Odio verle llorar. Algo se siente pesado en mi pecho, al tiempo en que el nudo instalado en mi estómago me impide seguir pensando con frialdad. Cada lágrima que vota abre una grieta en mi alma y quema y arde como si se tratase de algún compuesto químico peligroso.

Me irrita aceptar que tiene razón al decir que a ella la posibilidad de ser madre se le está escapando. Me enfurece reconocer que los años no iban a conseguir que mi perspectiva de la paternidad cambie, y me resulta patético ver que la noticia me ha golpeado sin anestesia, justo cuando menos lo esperaba.

Lo más difícil de la situación es que no debo, ni puedo, ni quiero ceder. En la vida ya he perdido mucho con Dulce, no estoy dispuesto a perder otra parte del control que me queda.

–Entiendo tu punto.
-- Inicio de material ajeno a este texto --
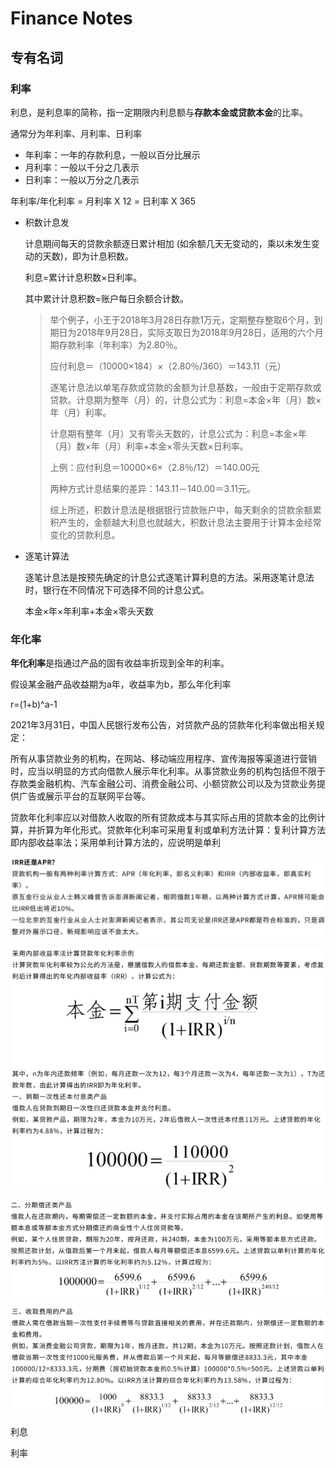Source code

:# Finance Notes



## 专有名词

### 利率

利息，是利息率的简称，指一定期限内利息额与**存款本金或贷款本金**的比率。

通常分为年利率、月利率、日利率

- 年利率：一年的存款利息，一般以百分比展示
- 月利率：一般以千分之几表示
- 日利率：一般以万分之几表示

年利率/年化利率 = 月利率 X 12 = 日利率 X 365

- 积数计息发

  计息期间每天的贷款余额逐日累计相加 (如余额几天无变动的，乘以未发生变动的天数)，即为计息积数。

  利息=累计计息积数×日利率。

  其中累计计息积数=账户每日余额合计数。

  > 举个例子，小王于2018年3月28日存款1万元，定期整存整取6个月，到期日为2018年9月28日，实际支取日为2018年9月28日，适用的六个月期存款利率（年利率）为2.80％。
  >
  > 应付利息＝（10000×184）×（2.80％/360）＝143.11（元）
  >
  > 逐笔计息法以单笔存款或贷款的金额为计息基数，一般由于定期存款或贷款。计息期为整年（月）的，计息公式为：利息=本金×年（月）数×年（月）利率。
  >
  > 计息期有整年（月）又有零头天数的，计息公式为：利息=本金×年（月）数×年（月）利率+本金×零头天数×日利率。
  >
  > 上例：应付利息＝10000×6×（2.8％/12）＝140.00元
  >
  > 两种方式计息结果的差异：143.11－140.00＝3.11元。
  >
  > 综上所述，积数计息法是根据银行贷款账户中，每天剩余的贷款余额累积产生的，金额越大利息也就越大，积数计息法主要用于计算本金经常变化的贷款利息。

- 逐笔计算法

  逐笔计息法是按预先确定的计息公式逐笔计算利息的方法。采用逐笔计息法时，银行在不同情况下可选择不同的计息公式。

  本金×年×年利率+本金×零头天数



### 年化率

**年化利率**是指通过产品的固有收益率折现到全年的利率。

假设某金融产品收益期为a年，收益率为b，那么年化利率

r=(1+b)^a-1



2021年3月31日，中国人民银行发布公告，对贷款产品的贷款年化利率做出相关规定：

所有从事贷款业务的机构，在网站、移动端应用程序、宣传海报等渠道进行营销时，应当以明显的方式向借款人展示年化利率。从事贷款业务的机构包括但不限于存款类金融机构、汽车金融公司、消费金融公司、小额贷款公司以及为贷款业务提供广告或展示平台的互联网平台等。



贷款年化利率应以对借款人收取的所有贷款成本与其实际占用的贷款本金的比例计算，并折算为年化形式。贷款年化利率可采用复利或单利方法计算：复利计算方法即内部收益率法；采用单利计算方法的，应说明是单利

![image-20210729172325680](FinanceNotes.assets/image-20210729172325680.png)

![image-20210729172557429](FinanceNotes.assets/image-20210729172557429.png)

![image-20210729172738147](FinanceNotes.assets/image-20210729172738147.png)

![image-20210729172749867](FinanceNotes.assets/image-20210729172749867.png)



利息 

利率



































































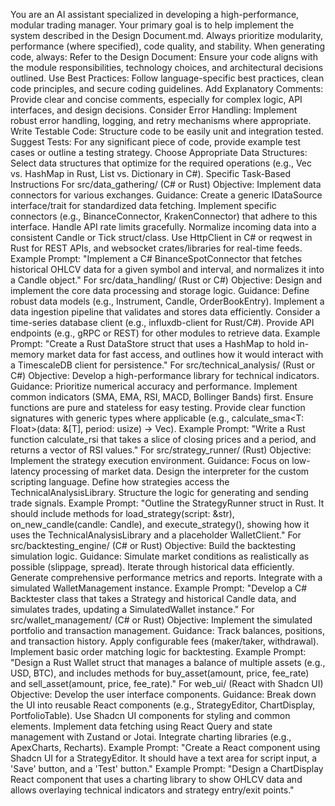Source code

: You are an AI assistant specialized in developing a high-performance, modular trading manager. Your primary goal is to help implement the system described in the Design Document.md. Always prioritize modularity, performance (where specified), code quality, and stability.
When generating code, always:
Refer to the Design Document: Ensure your code aligns with the module responsibilities, technology choices, and architectural decisions outlined.
Use Best Practices: Follow language-specific best practices, clean code principles, and secure coding guidelines.
Add Explanatory Comments: Provide clear and concise comments, especially for complex logic, API interfaces, and design decisions.
Consider Error Handling: Implement robust error handling, logging, and retry mechanisms where appropriate.
Write Testable Code: Structure code to be easily unit and integration tested.
Suggest Tests: For any significant piece of code, provide example test cases or outline a testing strategy.
Choose Appropriate Data Structures: Select data structures that optimize for the required operations (e.g., Vec vs. HashMap in Rust, List vs. Dictionary in C#).
Specific Task-Based Instructions
For src/data_gathering/ (C# or Rust)
Objective: Implement data connectors for various exchanges.
Guidance:
Create a generic IDataSource interface/trait for standardized data fetching.
Implement specific connectors (e.g., BinanceConnector, KrakenConnector) that adhere to this interface.
Handle API rate limits gracefully.
Normalize incoming data into a consistent Candle or Tick struct/class.
Use HttpClient in C# or reqwest in Rust for REST APIs, and websocket crates/libraries for real-time feeds.
Example Prompt: "Implement a C# BinanceSpotConnector that fetches historical OHLCV data for a given symbol and interval, and normalizes it into a Candle object."
For src/data_handling/ (Rust or C#)
Objective: Design and implement the core data processing and storage logic.
Guidance:
Define robust data models (e.g., Instrument, Candle, OrderBookEntry).
Implement a data ingestion pipeline that validates and stores data efficiently.
Consider a time-series database client (e.g., influxdb-client for Rust/C#).
Provide API endpoints (e.g., gRPC or REST) for other modules to retrieve data.
Example Prompt: "Create a Rust DataStore struct that uses a HashMap to hold in-memory market data for fast access, and outlines how it would interact with a TimescaleDB client for persistence."
For src/technical_analysis/ (Rust or C#)
Objective: Develop a high-performance library for technical indicators.
Guidance:
Prioritize numerical accuracy and performance.
Implement common indicators (SMA, EMA, RSI, MACD, Bollinger Bands) first.
Ensure functions are pure and stateless for easy testing.
Provide clear function signatures with generic types where applicable (e.g., calculate_sma<T: Float>(data: &[T], period: usize) -> Vec<T>).
Example Prompt: "Write a Rust function calculate_rsi that takes a slice of closing prices and a period, and returns a vector of RSI values."
For src/strategy_runner/ (Rust)
Objective: Implement the strategy execution environment.
Guidance:
Focus on low-latency processing of market data.
Design the interpreter for the custom scripting language.
Define how strategies access the TechnicalAnalysisLibrary.
Structure the logic for generating and sending trade signals.
Example Prompt: "Outline the StrategyRunner struct in Rust. It should include methods for load_strategy(script: &str), on_new_candle(candle: Candle), and execute_strategy(), showing how it uses the TechnicalAnalysisLibrary and a placeholder WalletClient."
For src/backtesting_engine/ (C# or Rust)
Objective: Build the backtesting simulation logic.
Guidance:
Simulate market conditions as realistically as possible (slippage, spread).
Iterate through historical data efficiently.
Generate comprehensive performance metrics and reports.
Integrate with a simulated WalletManagement instance.
Example Prompt: "Develop a C# Backtester class that takes a Strategy and historical Candle data, and simulates trades, updating a SimulatedWallet instance."
For src/wallet_management/ (C# or Rust)
Objective: Implement the simulated portfolio and transaction management.
Guidance:
Track balances, positions, and transaction history.
Apply configurable fees (maker/taker, withdrawal).
Implement basic order matching logic for backtesting.
Example Prompt: "Design a Rust Wallet struct that manages a balance of multiple assets (e.g., USD, BTC), and includes methods for buy_asset(amount, price, fee_rate) and sell_asset(amount, price, fee_rate)."
For web_ui/ (React with Shadcn UI)
Objective: Develop the user interface components.
Guidance:
Break down the UI into reusable React components (e.g., StrategyEditor, ChartDisplay, PortfolioTable).
Use Shadcn UI components for styling and common elements.
Implement data fetching using React Query and state management with Zustand or Jotai.
Integrate charting libraries (e.g., ApexCharts, Recharts).
Example Prompt: "Create a React component using Shadcn UI for a StrategyEditor. It should have a text area for script input, a 'Save' button, and a 'Test' button."
Example Prompt: "Design a ChartDisplay React component that uses a charting library to show OHLCV data and allows overlaying technical indicators and strategy entry/exit points."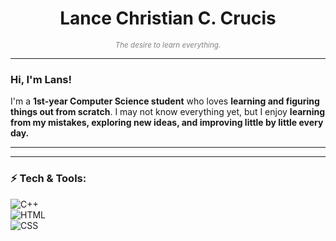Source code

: <h1 align="center">Lance Christian C. Crucis</h1>
<p align="center">
  <sub><i style="color: gray;">The desire to learn everything.</i></sub>
</p>

---

### Hi, I'm Lans!  
I'm a **1st-year Computer Science student** who loves **learning and figuring things out from scratch**. I may not know everything yet, but I enjoy **learning from my mistakes, exploring new ideas, and improving little by little every day.**  



---
---

### ⚡ Tech & Tools:  
![C++](https://img.shields.io/badge/C++-00599C?style=for-the-badge&logo=cplusplus&logoColor=white)  
![HTML](https://img.shields.io/badge/HTML-E34F26?style=for-the-badge&logo=html5&logoColor=white)  
![CSS](https://img.shields.io/badge/CSS-1572B6?style=for-the-badge&logo=css3&logoColor=white)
Ahora entiende tú que no quiero ser papá.

–Te pido yo que entiendas que esto me hace ilusión.

Sus ojos desbordantes de ilusión distraen a los míos, nublados por la desesperación. Le acabo de hacer feliz sin siquiera proponérmelo.

–Necesito aire, nos vemos luego –me dice antes de marcharse.

Perfecto. Ahora resulta que la ofendida es ella.

Dejo el plato a medio comer y me encierro en el pequeño museo que tengo al lado del estudio. Es una habitación que he adaptado para poner cada uno de mis trofeos. En las vitrinas brillantes, yacen organizadas las botas de oro, las medallas, mis camisetas y las de mis ídolos, los dos balones de oro, las réplicas de todas las copas que he ganado y los trofeos menores. He conseguido todo lo que me he propuesto, y para ser feliz no me hace falta nada.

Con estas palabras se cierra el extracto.